___ Information given
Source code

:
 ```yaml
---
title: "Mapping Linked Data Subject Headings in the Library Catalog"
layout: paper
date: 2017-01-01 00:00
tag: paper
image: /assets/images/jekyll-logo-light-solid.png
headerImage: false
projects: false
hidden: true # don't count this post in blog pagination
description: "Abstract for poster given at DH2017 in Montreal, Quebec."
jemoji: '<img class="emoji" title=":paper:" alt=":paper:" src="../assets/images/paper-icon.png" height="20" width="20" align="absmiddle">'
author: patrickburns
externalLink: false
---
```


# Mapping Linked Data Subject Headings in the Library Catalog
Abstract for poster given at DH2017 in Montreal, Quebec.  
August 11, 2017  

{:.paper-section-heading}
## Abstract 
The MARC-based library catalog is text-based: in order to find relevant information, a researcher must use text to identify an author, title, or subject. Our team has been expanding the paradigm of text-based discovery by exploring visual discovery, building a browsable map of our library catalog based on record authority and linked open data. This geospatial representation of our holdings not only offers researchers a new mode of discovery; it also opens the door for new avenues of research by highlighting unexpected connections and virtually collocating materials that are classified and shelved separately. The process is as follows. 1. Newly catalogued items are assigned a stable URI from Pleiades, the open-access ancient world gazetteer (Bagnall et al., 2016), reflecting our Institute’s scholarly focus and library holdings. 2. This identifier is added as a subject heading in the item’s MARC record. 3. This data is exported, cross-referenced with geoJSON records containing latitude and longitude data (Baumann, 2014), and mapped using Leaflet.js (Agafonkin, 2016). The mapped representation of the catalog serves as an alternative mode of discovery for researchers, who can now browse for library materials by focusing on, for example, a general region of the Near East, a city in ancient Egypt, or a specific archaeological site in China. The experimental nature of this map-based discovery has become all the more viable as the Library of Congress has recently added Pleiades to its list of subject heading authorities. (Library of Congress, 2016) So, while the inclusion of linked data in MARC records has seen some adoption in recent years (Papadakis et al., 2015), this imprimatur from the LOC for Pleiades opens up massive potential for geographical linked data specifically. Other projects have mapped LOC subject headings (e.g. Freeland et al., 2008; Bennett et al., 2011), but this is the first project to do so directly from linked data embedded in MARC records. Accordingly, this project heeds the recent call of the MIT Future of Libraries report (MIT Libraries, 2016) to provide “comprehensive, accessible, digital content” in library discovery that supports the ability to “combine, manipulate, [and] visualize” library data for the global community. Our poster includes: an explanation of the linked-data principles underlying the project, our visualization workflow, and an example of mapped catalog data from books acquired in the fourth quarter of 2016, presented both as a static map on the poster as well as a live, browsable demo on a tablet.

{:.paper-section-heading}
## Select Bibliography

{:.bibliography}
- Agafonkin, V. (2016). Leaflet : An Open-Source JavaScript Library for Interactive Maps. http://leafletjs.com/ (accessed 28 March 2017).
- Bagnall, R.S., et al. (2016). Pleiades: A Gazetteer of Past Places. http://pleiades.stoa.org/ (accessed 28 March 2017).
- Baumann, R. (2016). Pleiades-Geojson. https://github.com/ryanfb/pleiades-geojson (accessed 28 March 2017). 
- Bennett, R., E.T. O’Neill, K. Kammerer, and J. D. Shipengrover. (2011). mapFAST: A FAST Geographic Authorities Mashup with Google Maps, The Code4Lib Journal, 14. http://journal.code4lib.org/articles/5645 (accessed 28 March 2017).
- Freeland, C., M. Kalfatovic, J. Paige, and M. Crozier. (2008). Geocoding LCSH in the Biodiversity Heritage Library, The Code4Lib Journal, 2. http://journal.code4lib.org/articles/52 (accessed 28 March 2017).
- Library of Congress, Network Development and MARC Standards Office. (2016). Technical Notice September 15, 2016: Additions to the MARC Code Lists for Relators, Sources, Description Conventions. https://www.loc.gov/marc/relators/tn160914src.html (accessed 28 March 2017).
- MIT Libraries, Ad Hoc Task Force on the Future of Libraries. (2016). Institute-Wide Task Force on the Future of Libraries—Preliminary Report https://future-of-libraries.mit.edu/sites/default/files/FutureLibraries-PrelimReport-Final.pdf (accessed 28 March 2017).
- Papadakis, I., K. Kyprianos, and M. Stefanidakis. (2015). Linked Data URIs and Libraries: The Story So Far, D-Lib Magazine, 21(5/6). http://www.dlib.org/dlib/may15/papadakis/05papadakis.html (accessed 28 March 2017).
______
▶ What is expected
Search the entries for the word "Montreal" and pick out every line that holds it.

▶ Expected answer
description: "Abstract for poster given at DH2017 in Montreal, Quebec."
Abstract for poster given at DH2017 in Montreal, Quebec.  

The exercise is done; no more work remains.